After studying global data from the novel coronavirus (COVID-19) pandemic, researchers have discovered a strong correlation between severe vitamin D deficiency [based on blood levels] and mortality rates.
Led by Northwestern University, the research team conducted a statistical analysis of data from hospitals and clinics across China, France, Germany, Italy, Iran, South Korea, Spain, Switzerland, the United Kingdom (UK) and the United States.
The researchers noted that patients from countries with high COVID-19 mortality rates, such as Italy, Spain and the UK, had lower levels of vitamin D compared to patients in countries that were not as severely affected.
Our bodies have two source of vitamin D. Our skin can make it if given sufficient exposure to sunlight, or we can ingest it. Many folks don’t swallow and/or absorb enough of it, or don’t get enough sun exposure.
I’ve never been to Europe and readily confess I don’t know much about it. I figured the UK doesn’t get much sunlight, but Spain and Italy do (at least southern Italy). Maybe the heavy air pollution in northern Italy—e.g., Lombardi—blocks out the sun.
The researchers say that vitamin D keeps the immune system from over-reacting to the virus infection. A hyperactive immune system response causes widespread inflammation, which in turn damages various body tissues, leading to severe illness and sometimes death. This is the “cytokine storm” you may have heard about. That’s the theory anyway.
I never knew vitamin D was involved in the immune system, or if I did, I forgot. Like most physicians, my interest in vitamin D relates to calcium metabolism and bone health/fracture prevention.

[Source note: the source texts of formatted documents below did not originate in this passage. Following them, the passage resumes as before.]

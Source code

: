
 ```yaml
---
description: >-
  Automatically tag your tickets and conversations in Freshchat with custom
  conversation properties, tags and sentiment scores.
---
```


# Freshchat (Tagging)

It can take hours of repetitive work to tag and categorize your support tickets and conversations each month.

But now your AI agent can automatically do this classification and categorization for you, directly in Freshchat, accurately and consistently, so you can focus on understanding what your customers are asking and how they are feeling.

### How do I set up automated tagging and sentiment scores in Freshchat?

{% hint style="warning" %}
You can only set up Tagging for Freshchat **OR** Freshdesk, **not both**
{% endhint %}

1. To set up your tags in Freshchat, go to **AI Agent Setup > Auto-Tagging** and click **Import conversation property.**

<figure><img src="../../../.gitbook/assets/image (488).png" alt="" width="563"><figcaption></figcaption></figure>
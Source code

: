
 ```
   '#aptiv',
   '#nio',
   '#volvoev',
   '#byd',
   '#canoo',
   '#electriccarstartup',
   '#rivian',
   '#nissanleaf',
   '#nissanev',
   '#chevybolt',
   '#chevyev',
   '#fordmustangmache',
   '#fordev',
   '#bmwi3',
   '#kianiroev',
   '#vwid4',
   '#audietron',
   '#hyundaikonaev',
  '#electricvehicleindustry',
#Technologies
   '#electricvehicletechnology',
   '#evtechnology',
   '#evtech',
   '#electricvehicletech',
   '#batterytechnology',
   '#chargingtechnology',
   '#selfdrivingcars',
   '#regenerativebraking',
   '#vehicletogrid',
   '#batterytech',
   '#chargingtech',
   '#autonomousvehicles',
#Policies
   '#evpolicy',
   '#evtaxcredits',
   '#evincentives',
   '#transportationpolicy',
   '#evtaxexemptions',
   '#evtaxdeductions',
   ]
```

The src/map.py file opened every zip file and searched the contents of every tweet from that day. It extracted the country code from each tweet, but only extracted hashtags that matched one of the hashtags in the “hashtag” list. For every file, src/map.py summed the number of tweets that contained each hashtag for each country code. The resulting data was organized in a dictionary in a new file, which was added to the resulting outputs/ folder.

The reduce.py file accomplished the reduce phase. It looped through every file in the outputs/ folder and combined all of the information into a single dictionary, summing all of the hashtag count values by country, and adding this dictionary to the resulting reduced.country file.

Professor Backman is quoted in the article:
It is hard to say which dose [of vitamin D supplement] is most beneficial for COVID-19,” Backman said. “However, it is clear that vitamin D deficiency is harmful, and it can be easily addressed with appropriate supplementation. This might be another key to helping protect vulnerable populations, such as African-American and elderly patients, who have a prevalence of vitamin D deficiency.
Clicking this link may take you to the prepublication original research report.
A few days ago, CNN reported that black people are four times more likely to die from COVID-19 than are whites. Here in the U.S., we’ve seen disproportionately high fatalities among blacks living in Chicago, New Orleans, and Milwaukee County, Milwaukee. I’m not the first to wonder if vitamin D deficiency is a contributing factor. I mentioned earlier that our skin makes vitamin D when exposed to sufficient sunlight. But that process is less efficient in darker skin. And folks at more northern latitudes tend to get less sun exposure, particularly in winter. (Lack of sunlight shouldn’t be a problem in New Orleans). We’ve know for years that U.S. blacks have “sub-optimal” vitamin D blood levels. Click for even more reading on this issue if you’re crazy; it’s complicated. Despite low blood levels of 25-hydroxyvitamin D, blacks are not prone to thin-bone osteoporotic fractures like whites and east asians. Some experts suggest that higher rates of diabetes and hypertension in U.S. blacks is related to low vitamin D levels.
What we don’t know is:
- If you have COVID-19 and try to augment your vitamin D level with a supplement, will you have a better outcome?
- If you are deficient in vitamin D now but take measures to raise your blood level (via food or supplementation), will you be less likely to contract COVID-19 and able to avoid serious illness if you do get sick?
- Would the answers to the first two questions depend on whether you have black, brown, white, pink, or polka-dotted skin?
Hey, doc. Tell me something concrete I can do now to improve my odds of surviving this pandemic!
If you’re black of otherwise dark-skinned, I don’t know what to tell you.
If you qualify as a vulnerable person, why not ask your doctor to order a vitamin D blood level (called 25-OH-vitamin D)? If that’s not possible, ask your doc if 1,000 units of vitamin D3/day (cholecalciferol) by mouth is a good idea.
Steve Parker, M.D.
PS: About a week ago I ran across a study finding that pre-sickness use of vitamin D supplements was linked to worse outcomes in COVID-19. I tried to find it a few days later but couldn’t. I’m sorry if this perplexes you. Welcome to the scientific literature and nature of medical practice.